Some dear friends from our church family are grieving and my heart just aches for them. I wish that somehow, someway the pain I feel in my heart for their loss could lessen, even just a bit, the pain they feel. It’s just so tremendous. But I know that doesn’t really happen. But I really wish it did.
“For about two weeks the church was really the church–really awesomely, wonderfully the church. Everyone came to the house, baked casseroles, carried Kleenex. But then the two weeks ended, and so did the consolation calls.” [Lauren speaking now] While you the mourner are still bawling your eyes out and slamming fists into the wall, everyone else, understandably, forgets and goes back to their normal lives and you find, after all those crowds of people, that you left alone. You are without the church, and without a church vocabulary for what happens to the living after the dead are dead.

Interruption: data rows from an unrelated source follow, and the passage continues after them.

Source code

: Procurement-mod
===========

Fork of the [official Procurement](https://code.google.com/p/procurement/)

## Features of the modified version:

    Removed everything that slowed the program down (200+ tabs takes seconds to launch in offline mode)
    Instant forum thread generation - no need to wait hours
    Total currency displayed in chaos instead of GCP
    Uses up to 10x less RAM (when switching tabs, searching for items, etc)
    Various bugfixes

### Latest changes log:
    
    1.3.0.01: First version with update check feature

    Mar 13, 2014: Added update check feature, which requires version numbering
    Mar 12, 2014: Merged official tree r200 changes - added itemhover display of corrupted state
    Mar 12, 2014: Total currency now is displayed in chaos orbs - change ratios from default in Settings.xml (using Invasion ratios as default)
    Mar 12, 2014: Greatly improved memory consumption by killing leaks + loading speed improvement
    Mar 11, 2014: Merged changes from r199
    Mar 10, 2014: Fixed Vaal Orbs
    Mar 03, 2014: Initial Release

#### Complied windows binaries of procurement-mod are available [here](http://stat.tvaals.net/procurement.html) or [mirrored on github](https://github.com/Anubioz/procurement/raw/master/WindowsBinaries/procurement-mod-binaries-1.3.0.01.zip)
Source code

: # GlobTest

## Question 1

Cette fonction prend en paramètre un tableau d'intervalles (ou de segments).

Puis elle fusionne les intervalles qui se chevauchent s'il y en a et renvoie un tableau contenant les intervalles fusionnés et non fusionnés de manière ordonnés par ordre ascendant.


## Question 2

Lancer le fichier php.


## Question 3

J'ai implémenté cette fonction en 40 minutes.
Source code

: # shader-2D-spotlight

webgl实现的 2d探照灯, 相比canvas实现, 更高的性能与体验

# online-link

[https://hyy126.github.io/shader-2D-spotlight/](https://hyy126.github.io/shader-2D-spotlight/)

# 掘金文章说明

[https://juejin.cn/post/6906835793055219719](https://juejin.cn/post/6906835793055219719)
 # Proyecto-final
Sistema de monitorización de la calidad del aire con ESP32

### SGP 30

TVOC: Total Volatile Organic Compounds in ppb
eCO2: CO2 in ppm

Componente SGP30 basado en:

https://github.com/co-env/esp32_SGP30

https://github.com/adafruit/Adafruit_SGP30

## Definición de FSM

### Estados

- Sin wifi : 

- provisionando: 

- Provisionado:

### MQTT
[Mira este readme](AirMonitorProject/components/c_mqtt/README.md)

Ironically enough, I was reading this chapter around the time death occurred. I didn’t feel any supernatural tugging or get chillbumps or anything of that sort. But the next morning in church service, when I received the news I remembered what I had been doing the night before and it all became very clear.
I know my friends are private people and I can respect their wishes to mourn privately and be comforted by those closest to them. But I truly, fervently hope that we, the church, can really be there for them not just now with casseroles and Kleenex but 3 months from now, six months from now, one year from now with prayers and support and empathy for the sorrow we bear with them but only they can survive.